Records for processing =>
== Segment start ==

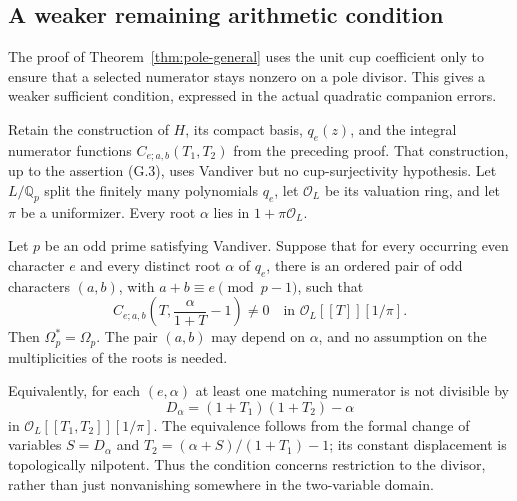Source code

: \subsection{A weaker remaining arithmetic condition}
\label{sec:pole-nonvanishing}

The proof of Theorem~\ref{thm:pole-general} uses the unit cup coefficient only to ensure that a selected numerator stays nonzero on a pole divisor. This gives a weaker sufficient condition, expressed in the actual quadratic companion errors.

Retain the construction of $H$, its compact basis, $q_e(z)$, and the integral numerator functions $C_{e;a,b}(T_1,T_2)$ from the preceding proof. That construction, up to the assertion (G.3), uses Vandiver but no cup-surjectivity hypothesis. Let $L/\mathbb Q_p$ split the finitely many polynomials $q_e$, let $\mathcal O_L$ be its valuation ring, and let $\pi$ be a uniformizer. Every root $\alpha$ lies in $1+\pi\mathcal O_L$.

\begin{theorem}[K17-POLE-NV]\label{thm:pole-nv}
Let $p$ be an odd prime satisfying Vandiver. Suppose that for every occurring even character $e$ and every distinct root $\alpha$ of $q_e$, there is an ordered pair of odd characters $(a,b)$, with $a+b\equiv e\pmod{p-1}$, such that
\[
 C_{e;a,b}\!\left(T,\frac{\alpha}{1+T}-1\right)\ne0
 \quad\text{in }\mathcal O_L[[T]][1/\pi].                    \tag{NV}
\]
Then $\Omega_p^*=\Omega_p$. The pair $(a,b)$ may depend on $\alpha$, and no assumption on the multiplicities of the roots is needed.
\end{theorem}

Equivalently, for each $(e,\alpha)$ at least one matching numerator is not divisible by
\[
 D_\alpha=(1+T_1)(1+T_2)-\alpha
\]
in $\mathcal O_L[[T_1,T_2]][1/\pi]$. The equivalence follows from the formal change of variables $S=D_\alpha$ and $T_2=(\alpha+S)/(1+T_1)-1$; its constant displacement is topologically nilpotent. Thus the condition concerns restriction to the divisor, rather than just nonvanishing somewhere in the two-variable domain.

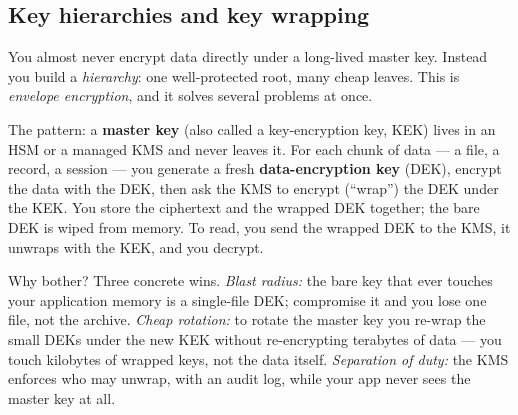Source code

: \subsection{Key hierarchies and key wrapping}

You almost never encrypt data directly under a long-lived master key. Instead you
build a \emph{hierarchy}: one well-protected root, many cheap leaves. This is
\emph{envelope encryption}, and it solves several problems at once.

The pattern: a \textbf{master key} (also called a key-encryption key, KEK) lives in
an HSM or a managed KMS and never leaves it. For each chunk of data --- a file, a
record, a session --- you generate a fresh \textbf{data-encryption key} (DEK),
encrypt the data with the DEK, then ask the KMS to encrypt (``wrap'') the DEK under
the KEK. You store the ciphertext and the wrapped DEK together; the bare DEK is
wiped from memory. To read, you send the wrapped DEK to the KMS, it unwraps with
the KEK, and you decrypt.

\begin{center}
\end{center}

Why bother? Three concrete wins. \emph{Blast radius:} the bare key that ever
touches your application memory is a single-file DEK; compromise it and you lose one
file, not the archive. \emph{Cheap rotation:} to rotate the master key you re-wrap
the small DEKs under the new KEK without re-encrypting terabytes of data ---
you touch kilobytes of wrapped keys, not the data itself. \emph{Separation of duty:}
the KMS enforces who may unwrap, with an audit log, while your app never sees the
master key at all.

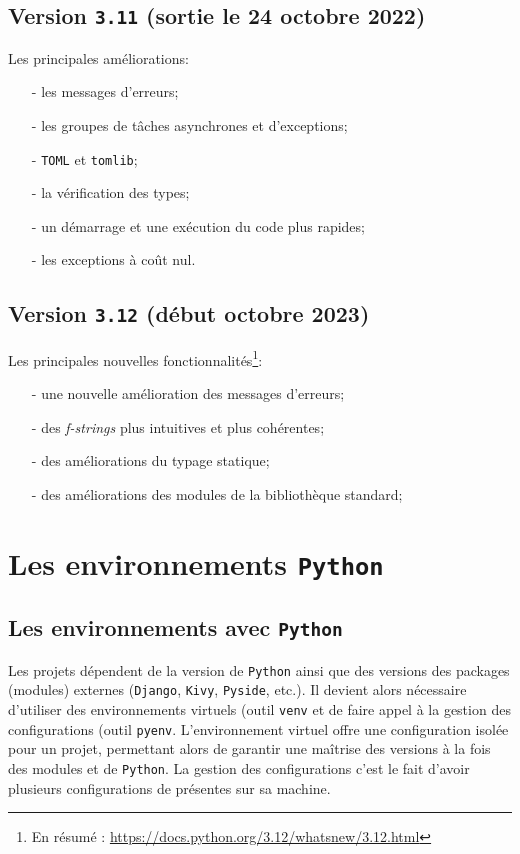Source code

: \documentclass[a4paper,11pt]{book}
\begin{document}
\section{Version \texttt{3.11} (sortie le 24 octobre 2022)}
Les principales améliorations:
\begin{itemize}
	\item[-] les messages d'erreurs;
	\item[-] les groupes de tâches asynchrones et d'exceptions;
	\item[-] \texttt{TOML} et \texttt{tomlib};
	\item[-] la vérification des types;
	\item[-] un démarrage et une exécution du code plus rapides;
	\item[-] les exceptions à coût nul.
\end{itemize}
\medskip

\section{Version \texttt{3.12} (début octobre 2023)}
Les principales nouvelles fonctionnalités\footnote{En résumé : \url{https://docs.python.org/3.12/whatsnew/3.12.html}}:
\begin{itemize}
	\item[-] une nouvelle amélioration des messages d'erreurs;
	\item[-] des \textit{f-strings} plus intuitives et plus cohérentes;
	\item[-] des améliorations du typage statique;
	\item[-] des améliorations des modules de la bibliothèque standard;
\end{itemize}
\chapter{Les environnements \texttt{Python}}
\section{Les environnements avec \texttt{Python}}
Les projets dépendent de la version de \texttt{Python} ainsi que des versions des packages (modules) externes (\texttt{Django}, \texttt{Kivy}, \texttt{Pyside}, etc.). Il devient alors nécessaire d'utiliser des environnements virtuels (outil \texttt{venv} et de faire appel à la gestion des configurations (outil \texttt{pyenv}. L'environnement virtuel offre une configuration isolée pour un projet, permettant alors de garantir une maîtrise des versions à la fois des modules et de \texttt{Python}. La gestion des configurations c'est le fait d'avoir plusieurs configurations de présentes sur sa machine.
\medskip
\end{document}
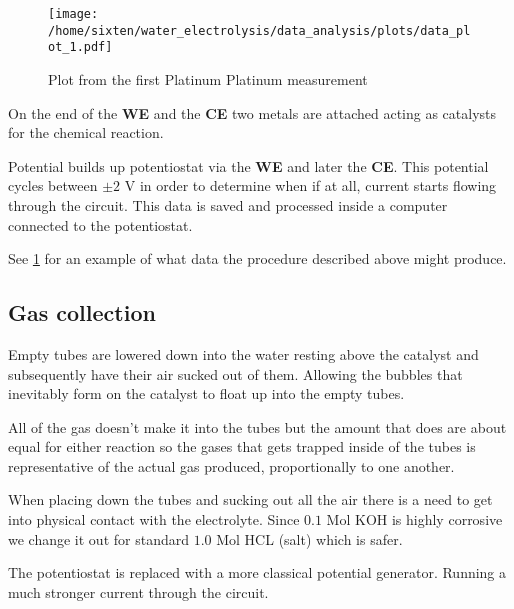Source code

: \documentclass[twocolumn]{revtex4-2}
\begin{document}
\begin{figure}[t]
	\texttt{[image: /home/sixten/water\_electrolysis/data\_analysis/plots/data\_plot\_1.pdf]}
	
	\caption{Plot from the first Platinum Platinum measurement \label{fig:I_Plt_1}}
\end{figure}



On the end of the \textbf{WE} and the \textbf{CE} two metals are attached acting 
as catalysts for the chemical reaction. 

\par
Potential builds up potentiostat via the \textbf{WE} and later the \textbf{CE}. This potential cycles
between $\pm 2$ V in order to determine when if at all, current starts flowing through the circuit.
This data is saved and processed inside a computer connected to the potentiostat.

See \ref{fig:I_Plt_1} for an example of what data the procedure described above might produce.

\subsection{Gas collection}
Empty tubes are lowered down into the water resting above the catalyst and subsequently
have their air sucked out of them. Allowing the bubbles that inevitably form on the
catalyst to float up into the empty tubes. 

\par 
All of the gas doesn't make it into the tubes but the amount that does are about equal
for either reaction so the gases that gets trapped inside of the tubes is representative
of the actual gas produced, proportionally to one another.

\par 
When placing down the tubes and sucking out all the air there is a need to get into 
physical contact with the electrolyte. Since $0.1$ Mol KOH is highly corrosive we change 
it out for standard $1.0$ Mol HCL (salt) which is safer.
\par 
The potentiostat is replaced with a more classical potential generator. Running a much
stronger current through the circuit.
\par
\end{document}
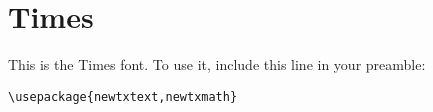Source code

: \documentclass{article}
\begin{document}
\section*{Times}
This is the Times font.
To use it, include this line in your preamble:
\begin{verbatim}
\usepackage{newtxtext,newtxmath}
\end{verbatim}


\end{document}
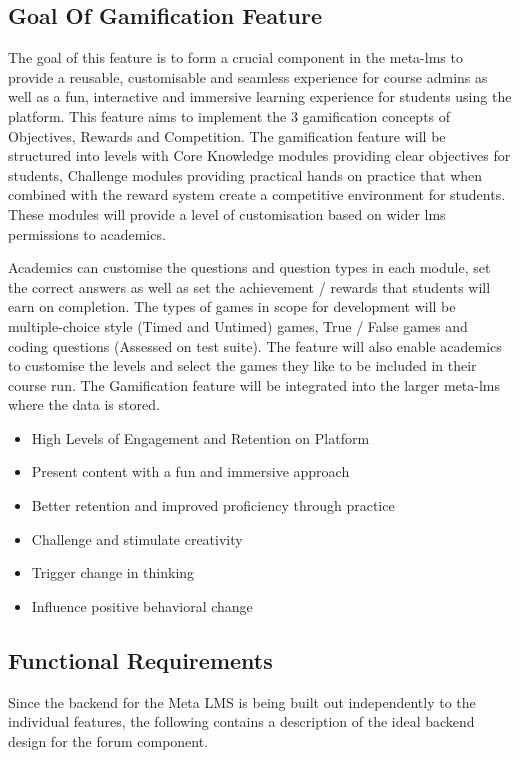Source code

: \newpage

\subsection{Goal Of Gamification Feature}
The goal of this feature is to form a crucial component in the meta-lms to provide a reusable, customisable and seamless experience for course admins as well as a fun, interactive and immersive learning experience for students using the platform. This feature aims to implement the 3 gamification concepts of Objectives, Rewards and Competition. 
The gamification feature will be structured into levels with Core Knowledge modules providing clear objectives for students, Challenge modules providing practical hands on practice that when combined with the reward system create a competitive environment for students. These modules will provide a level of customisation based on wider lms permissions to academics. 
\newline

Academics can customise the questions and question types in each module, set the correct answers as well as set the achievement / rewards that students will earn on completion.
The types of games in scope for development will be multiple-choice style (Timed and Untimed) games, True / False games and coding questions (Assessed on test suite). The feature will also enable academics to customise the levels and select the games they like to be included in their course run. The Gamification feature will be integrated into the larger meta-lms where the data is stored.

\begin{itemize}
    \item High Levels of Engagement and Retention on Platform
    \item Present content with a fun and immersive approach
    \item Better retention and improved proficiency through practice
    \item Challenge and stimulate creativity
    \item Trigger change in thinking
    \item Influence positive behavioral change
\end{itemize}

\newpage


\subsection{Functional Requirements}
Since the backend for the Meta LMS is being built out independently to the individual features, the following contains a description of the ideal backend design for the forum component.

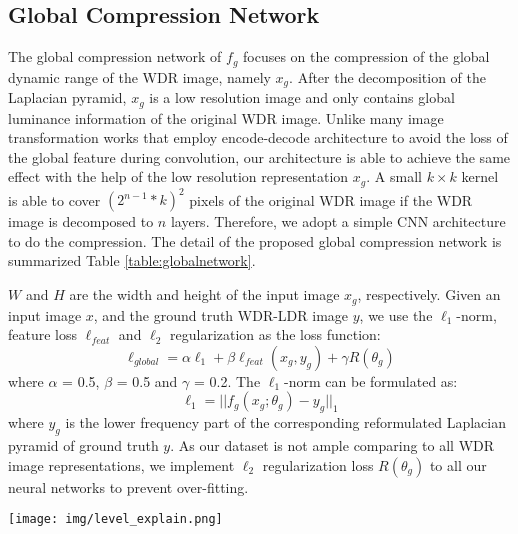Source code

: \documentclass[journal]{IEEEtran}
\begin{document}
\subsection{Global Compression Network}
The global compression network of $f_g$ focuses on the compression of the global dynamic range of the WDR image, namely $x_g$. After the decomposition of the Laplacian pyramid, $x_g$ is a low resolution image and only contains global luminance information of the original WDR image. Unlike many image transformation works \cite{yang2018image,lee2018deep,cai2018learning} that employ encode-decode architecture to avoid the loss of the global feature during convolution, our architecture is able to achieve the same effect with the help of the low resolution representation $x_g$. A small $k \times k$ kernel is able to cover $(2^{n-1}*k)^2$ pixels of the original WDR image if the WDR image is decomposed to $n$ layers.
Therefore, we adopt a simple CNN architecture to do the compression. The detail of the proposed global compression network is summarized Table \ref{table:globalnetwork}.

$W$ and $H$ are the width and height of the input image $x_g$, respectively. 
Given an input image $x$, and the ground truth WDR-LDR image $y$, 
we use the $\ell_1$-norm, feature loss $\ell_{feat}$ and $\ell_2$ regularization as the loss function:
\begin{equation}
    \ell_{global} = \alpha \ell_1 +\beta \ell_{feat}(x_g, y_g) + \gamma R(\theta_g)
\end{equation}
where $\alpha$ = 0.5, $\beta$ = 0.5 and $\gamma$ = 0.2.  The $\ell_1$-norm can be formulated as:
\begin{equation}
    \ell_1 = ||f_g(x_g;\theta_g) - y_g||_1
\end{equation}
where $y_g$ is the lower frequency part of the corresponding reformulated Laplacian pyramid of ground truth $y$. As our dataset is not ample comparing to all WDR image representations, we implement $\ell_2$ regularization loss $R(\theta_g)$ to all our neural networks to prevent over-fitting. 


\begin{figure*}[tb]
\begin{center}
    \centering
    \texttt{[image: img/level\_explain.png]}
    \label{fig:level_explain}
\end{center}
\end{figure*}
\end{document}
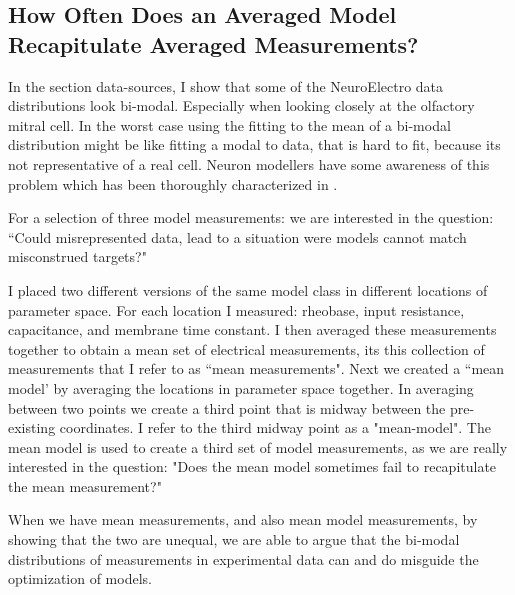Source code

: \subsection{How Often Does an Averaged Model Recapitulate Averaged Measurements?}
In the section data-sources, I show that some of the NeuroElectro data distributions look bi-modal. Especially when looking closely at the olfactory mitral cell. In the worst case using the fitting to the mean of a bi-modal distribution might be like fitting a modal to data, that is hard to fit, because its not representative of a real cell. Neuron modellers have some awareness of this problem which has been thoroughly characterized in \cite{marder2011multiple}.

For a selection of three model measurements: we are interested in the question: ``Could misrepresented data, lead to a situation were models cannot match  misconstrued targets?" %

I placed two different versions of the same  model class in different locations of parameter space. For each location I measured: rheobase, input resistance, capacitance, and membrane time constant.
I then averaged these measurements together to obtain a mean set of electrical measurements, its this collection of measurements that I refer to as ``mean measurements". Next we created a ``mean model' by averaging the locations in parameter space together.
In averaging between two points we create a third point that is midway between the pre-existing coordinates. I refer to the third midway point as a "mean-model".
The mean model is used to create a third set of model measurements, as we are really interested in the question: "Does the mean model sometimes fail to recapitulate the mean measurement?"


When we have mean measurements, and also mean model measurements, by showing that the two are unequal, we are able to argue that the bi-modal distributions of measurements in experimental data can and do misguide the  optimization of models.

== Segment end ==

Required action =>
Determine how many lines of the listing above include the word "regularization", and report that number only.

Response area =>
2